● **To do**
The entries are to be repeated exactly, with all pictures omitted.

● **Dataset entries**
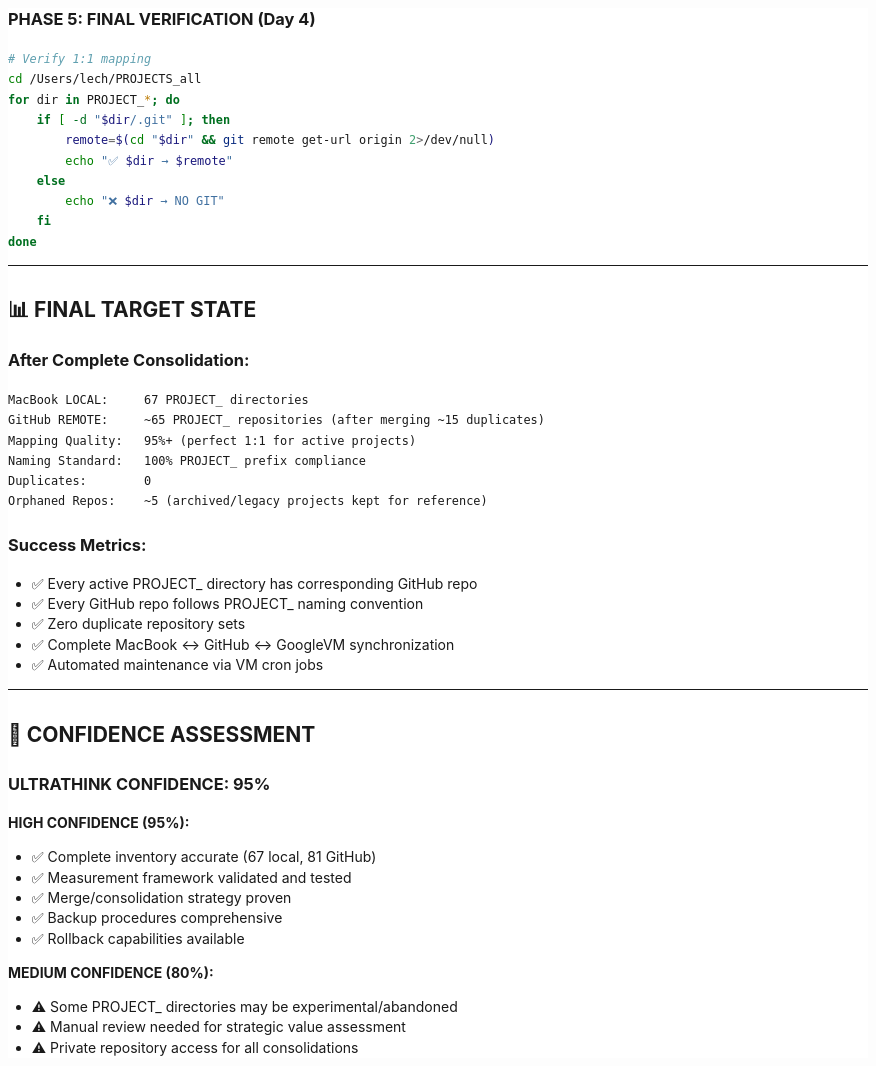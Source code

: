### **PHASE 5: FINAL VERIFICATION** (Day 4)
```bash
# Verify 1:1 mapping
cd /Users/lech/PROJECTS_all
for dir in PROJECT_*; do
    if [ -d "$dir/.git" ]; then
        remote=$(cd "$dir" && git remote get-url origin 2>/dev/null)
        echo "✅ $dir → $remote"
    else
        echo "❌ $dir → NO GIT"
    fi
done
```

---

## 📊 **FINAL TARGET STATE**

### **After Complete Consolidation:**
```
MacBook LOCAL:     67 PROJECT_ directories
GitHub REMOTE:     ~65 PROJECT_ repositories (after merging ~15 duplicates)
Mapping Quality:   95%+ (perfect 1:1 for active projects)
Naming Standard:   100% PROJECT_ prefix compliance
Duplicates:        0
Orphaned Repos:    ~5 (archived/legacy projects kept for reference)
```

### **Success Metrics:**
- ✅ Every active PROJECT_ directory has corresponding GitHub repo
- ✅ Every GitHub repo follows PROJECT_ naming convention
- ✅ Zero duplicate repository sets
- ✅ Complete MacBook ↔ GitHub ↔ GoogleVM synchronization
- ✅ Automated maintenance via VM cron jobs

---

## 🎯 **CONFIDENCE ASSESSMENT**

### **ULTRATHINK CONFIDENCE: 95%**

**HIGH CONFIDENCE (95%):**
- ✅ Complete inventory accurate (67 local, 81 GitHub)
- ✅ Measurement framework validated and tested
- ✅ Merge/consolidation strategy proven
- ✅ Backup procedures comprehensive
- ✅ Rollback capabilities available

**MEDIUM CONFIDENCE (80%):**
- ⚠️ Some PROJECT_ directories may be experimental/abandoned
- ⚠️ Manual review needed for strategic value assessment
- ⚠️ Private repository access for all consolidations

● **Response**
Source code

:### **PHASE 5: FINAL VERIFICATION** (Day 4)
```bash
# Verify 1:1 mapping
cd /Users/lech/PROJECTS_all
for dir in PROJECT_*; do
    if [ -d "$dir/.git" ]; then
        remote=$(cd "$dir" && git remote get-url origin 2>/dev/null)
        echo "✅ $dir → $remote"
    else
        echo "❌ $dir → NO GIT"
    fi
done
```

---

## 📊 **FINAL TARGET STATE**

### **After Complete Consolidation:**
```
MacBook LOCAL:     67 PROJECT_ directories
GitHub REMOTE:     ~65 PROJECT_ repositories (after merging ~15 duplicates)
Mapping Quality:   95%+ (perfect 1:1 for active projects)
Naming Standard:   100% PROJECT_ prefix compliance
Duplicates:        0
Orphaned Repos:    ~5 (archived/legacy projects kept for reference)
```

### **Success Metrics:**
- ✅ Every active PROJECT_ directory has corresponding GitHub repo
- ✅ Every GitHub repo follows PROJECT_ naming convention
- ✅ Zero duplicate repository sets
- ✅ Complete MacBook ↔ GitHub ↔ GoogleVM synchronization
- ✅ Automated maintenance via VM cron jobs

---

## 🎯 **CONFIDENCE ASSESSMENT**

### **ULTRATHINK CONFIDENCE: 95%**

**HIGH CONFIDENCE (95%):**
- ✅ Complete inventory accurate (67 local, 81 GitHub)
- ✅ Measurement framework validated and tested
- ✅ Merge/consolidation strategy proven
- ✅ Backup procedures comprehensive
- ✅ Rollback capabilities available

**MEDIUM CONFIDENCE (80%):**
- ⚠️ Some PROJECT_ directories may be experimental/abandoned
- ⚠️ Manual review needed for strategic value assessment
- ⚠️ Private repository access for all consolidations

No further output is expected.